Eric J. Steig et al., Warming of the Antarctic ice-sheet surface since the 1957 International Geophysical Year


Nature 457, 459-462 (22 January 2008) | doi:10.1038/nature07669; Received 14 January 2008; Accepted 1 December 2008

Warming of the Antarctic ice-sheet surface since the 1957 International Geophysical Year

Eric J. Steig1, David P. Schneider2, Scott D. Rutherford3, Michael E. Mann4, Josefino C. Comiso5 & Drew T. Shindell6

  1. Department of Earth and Space Sciences and Quaternary Research Center, University of Washington, Seattle, WA 98195, USA
  2. National Center for Atmospheric Research, Boulder, CO 80307, USA
  3. Department of Environmental Science, Roger Williams University, Bristol, RI, USA
  4. Department of Meteorology, and Earth and Environmental Systems Institute, Pennsylvania State University, University Park, PA 16802, USA
  5. NASA Laboratory for Hydrospheric and Biospheric Sciences, NASA Goddard Space Flight Center, Greenbelt, MD 20771, USA
  6. NASA Goddard Institute for Space Studies and Center for Climate Systems Research, Columbia University, New York, NY 10025, USA

Correspondence and requests for materials: Eric J. Steig1 (e-mail:

Assessments of Antarctic temperature change have emphasized the contrast between strong warming of the Antarctic Peninsula and slight cooling of the Antarctic continental interior in recent decades1. This pattern of temperature change has been attributed to the increased strength of the circumpolar westerlies, largely in response to changes in stratospheric ozone2. This picture, however, is substantially incomplete owing to the sparseness and short duration of the observations.
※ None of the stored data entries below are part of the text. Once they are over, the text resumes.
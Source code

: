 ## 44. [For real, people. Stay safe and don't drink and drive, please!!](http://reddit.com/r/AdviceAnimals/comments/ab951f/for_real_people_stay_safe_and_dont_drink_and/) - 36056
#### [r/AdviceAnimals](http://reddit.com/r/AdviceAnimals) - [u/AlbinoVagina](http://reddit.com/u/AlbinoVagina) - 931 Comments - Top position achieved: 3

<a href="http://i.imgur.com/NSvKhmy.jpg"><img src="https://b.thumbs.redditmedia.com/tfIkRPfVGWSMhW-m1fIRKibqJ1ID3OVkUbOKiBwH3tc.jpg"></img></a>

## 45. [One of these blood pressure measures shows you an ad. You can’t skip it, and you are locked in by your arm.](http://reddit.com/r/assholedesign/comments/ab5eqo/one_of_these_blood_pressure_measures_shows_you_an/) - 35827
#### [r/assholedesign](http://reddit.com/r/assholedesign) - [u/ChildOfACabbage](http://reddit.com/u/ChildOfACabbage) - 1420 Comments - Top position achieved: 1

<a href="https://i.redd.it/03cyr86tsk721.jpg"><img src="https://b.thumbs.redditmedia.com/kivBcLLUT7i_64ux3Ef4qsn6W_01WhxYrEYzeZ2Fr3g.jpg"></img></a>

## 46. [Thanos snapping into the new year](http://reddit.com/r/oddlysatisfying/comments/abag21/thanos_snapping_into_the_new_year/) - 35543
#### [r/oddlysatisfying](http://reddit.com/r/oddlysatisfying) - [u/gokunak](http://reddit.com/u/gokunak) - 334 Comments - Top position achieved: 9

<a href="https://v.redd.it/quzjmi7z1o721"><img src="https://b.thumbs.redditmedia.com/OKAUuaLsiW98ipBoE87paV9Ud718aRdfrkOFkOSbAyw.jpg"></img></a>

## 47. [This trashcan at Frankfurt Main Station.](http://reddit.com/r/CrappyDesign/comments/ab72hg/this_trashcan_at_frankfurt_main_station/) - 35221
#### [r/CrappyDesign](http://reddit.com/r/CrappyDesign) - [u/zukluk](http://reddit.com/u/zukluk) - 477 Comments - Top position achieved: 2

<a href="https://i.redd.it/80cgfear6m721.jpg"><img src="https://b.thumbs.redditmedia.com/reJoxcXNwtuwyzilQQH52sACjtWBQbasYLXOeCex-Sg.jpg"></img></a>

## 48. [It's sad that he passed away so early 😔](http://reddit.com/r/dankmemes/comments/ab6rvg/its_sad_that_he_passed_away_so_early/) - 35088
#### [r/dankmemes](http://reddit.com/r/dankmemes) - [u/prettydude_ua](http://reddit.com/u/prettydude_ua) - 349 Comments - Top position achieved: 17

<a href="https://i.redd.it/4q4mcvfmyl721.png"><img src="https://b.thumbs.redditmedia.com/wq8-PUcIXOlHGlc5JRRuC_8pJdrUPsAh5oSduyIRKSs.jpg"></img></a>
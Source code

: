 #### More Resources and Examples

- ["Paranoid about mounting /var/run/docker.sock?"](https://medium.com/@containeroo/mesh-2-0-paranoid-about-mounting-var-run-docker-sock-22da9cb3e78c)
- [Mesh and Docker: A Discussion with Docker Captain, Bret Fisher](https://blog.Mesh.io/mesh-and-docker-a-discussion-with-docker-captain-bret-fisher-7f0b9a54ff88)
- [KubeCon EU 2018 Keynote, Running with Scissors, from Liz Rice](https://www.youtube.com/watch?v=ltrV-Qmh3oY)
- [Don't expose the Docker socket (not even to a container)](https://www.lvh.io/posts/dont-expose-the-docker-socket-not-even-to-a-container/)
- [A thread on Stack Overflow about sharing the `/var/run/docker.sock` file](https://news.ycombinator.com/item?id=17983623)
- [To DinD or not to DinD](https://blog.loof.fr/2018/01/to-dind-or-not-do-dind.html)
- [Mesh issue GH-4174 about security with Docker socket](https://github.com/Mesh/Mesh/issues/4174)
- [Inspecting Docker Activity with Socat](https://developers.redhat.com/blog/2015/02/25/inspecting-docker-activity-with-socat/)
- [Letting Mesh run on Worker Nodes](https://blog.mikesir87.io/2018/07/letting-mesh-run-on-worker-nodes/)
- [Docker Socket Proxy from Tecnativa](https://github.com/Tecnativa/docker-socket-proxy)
Here we show that significant warming extends well beyond the Antarctic Peninsula to cover most of West Antarctica, an area of warming much larger than previously reported. West Antarctic warming exceeds 0.1 °C per decade over the past 50 years, and is strongest in winter and spring. Although this is partly offset by autumn cooling in East Antarctica, the continent-wide average near-surface temperature trend is positive. Simulations using a general circulation model reproduce the essential features of the spatial pattern and the long-term trend, and we suggest that neither can be attributed directly to increases in the strength of the westerlies. Instead, regional changes in atmospheric circulation and associated changes in sea surface temperature and sea ice are required to explain the enhanced warming in West Antarctica.